Tips for Taking Atrial Fibrillation Drugs
Atrial fibrillation (afib) is the most common heart rhythm abnormality among Americans. If you have afib, the upper chambers of your heart beat rapidly and irregularly. This can cause symptoms like shortness of breath, dizziness, palpitations, chest pain, and fatigue. Although an abnormal heart rhythm is not life-threatening, it can lead to dangerous problems like stroke and heart failure.
Your doctor will probably prescribe drugs to relieve your symptoms and lower your risk of stroke and heart failure. There are many options, and the best ones for you depend on your symptoms and your overall health.
Here are some tips that apply to taking all atrial fibrillation drugs:
Always let your healthcare provider know about any side effects.
Never stop, change, or add medications on your own.
Never skip or double a dose of medication.
Never take any over-the-counter medications, including vitamin and herbal supplements and cold remedies, without checking with your healthcare provider.
Tips for Drugs That Lower Your Risk of Stroke
At Your Appointment
What to Ask Your Doctor About Atrial Fibrillation
One of the biggest dangers for people with afib is stroke, which can happen when a blood clot forms in your heart and travels to your brain. Most people with atrial fibrillation need to take a blood-thinning medication, such as warfarin, to prevent blood clots. Here are guidelines for taking a blood-thinning drug:
The dose needs to be adjusted frequently to keep your blood at the right clotting time. Your blood can become too thick or too thin, which could increase your risk of stroke.
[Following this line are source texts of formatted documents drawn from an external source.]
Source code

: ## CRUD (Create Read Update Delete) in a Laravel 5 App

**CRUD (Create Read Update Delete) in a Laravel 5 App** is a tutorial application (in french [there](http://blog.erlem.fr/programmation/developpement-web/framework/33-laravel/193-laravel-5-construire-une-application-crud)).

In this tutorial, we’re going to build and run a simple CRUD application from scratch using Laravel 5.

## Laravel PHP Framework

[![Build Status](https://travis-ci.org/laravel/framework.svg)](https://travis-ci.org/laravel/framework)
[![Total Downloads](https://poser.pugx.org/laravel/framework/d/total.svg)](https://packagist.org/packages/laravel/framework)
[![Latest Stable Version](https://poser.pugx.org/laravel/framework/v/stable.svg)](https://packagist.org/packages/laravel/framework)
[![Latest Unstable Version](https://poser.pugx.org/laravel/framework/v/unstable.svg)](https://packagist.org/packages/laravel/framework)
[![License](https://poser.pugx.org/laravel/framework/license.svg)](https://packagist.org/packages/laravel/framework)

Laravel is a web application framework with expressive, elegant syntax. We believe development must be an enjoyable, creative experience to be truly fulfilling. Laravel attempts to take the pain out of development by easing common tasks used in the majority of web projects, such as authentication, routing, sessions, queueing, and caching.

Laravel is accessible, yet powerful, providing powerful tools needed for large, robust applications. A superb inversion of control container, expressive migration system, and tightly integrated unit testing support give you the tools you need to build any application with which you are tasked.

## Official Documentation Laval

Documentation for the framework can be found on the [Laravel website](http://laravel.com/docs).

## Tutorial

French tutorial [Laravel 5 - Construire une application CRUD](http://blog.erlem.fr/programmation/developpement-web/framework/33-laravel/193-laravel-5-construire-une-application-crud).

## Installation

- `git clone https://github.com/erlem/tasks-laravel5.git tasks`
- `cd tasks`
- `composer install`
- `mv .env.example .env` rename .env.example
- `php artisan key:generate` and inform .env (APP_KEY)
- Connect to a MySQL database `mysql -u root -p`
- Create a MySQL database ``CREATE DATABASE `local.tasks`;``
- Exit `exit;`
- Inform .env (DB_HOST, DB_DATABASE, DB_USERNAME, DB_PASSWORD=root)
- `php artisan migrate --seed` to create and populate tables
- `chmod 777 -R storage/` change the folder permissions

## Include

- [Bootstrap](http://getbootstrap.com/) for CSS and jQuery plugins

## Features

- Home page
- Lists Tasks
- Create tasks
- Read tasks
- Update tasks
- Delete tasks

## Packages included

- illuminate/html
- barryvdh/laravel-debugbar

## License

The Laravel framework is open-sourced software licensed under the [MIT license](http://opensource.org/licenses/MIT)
You will probably need to get a blood test monthly to make sure that your blood does not become too thick or too thin, which could increase your risk of stroke. Don't skip any of these blood tests.
One of the main side effects is increased bleeding. Let your healthcare provider know about any easy bruising or abnormal bleeding.
Internal bleeding may cause your urine or stool to be red, brown or black.
Other side effects to tell your healthcare provider about include headache, dizziness and weakness.
Many medications, including antibiotics and vitamins, can interact with warfarin.
Vitamin K, found in leafy green vegetables and other foods, may also interfere with blood-thinning drugs. Ask your healthcare provider if there are any foods you should avoid.
Tips for Taking Heart Rate Control Drugs
Atrial fibrillation can cause your heart to beat 100 times per minute or more. Targeted drugs can get your heart rate down to about 80 beats per minute. This reduces your risk of heart failure. Possibilities include drugs known as beta-blockers, calcium channel blockers, and digoxin. Here are some guidelines for taking heart rate control drugs:
Be aware that these medications can interact with many other drugs, including over-the-counter medications.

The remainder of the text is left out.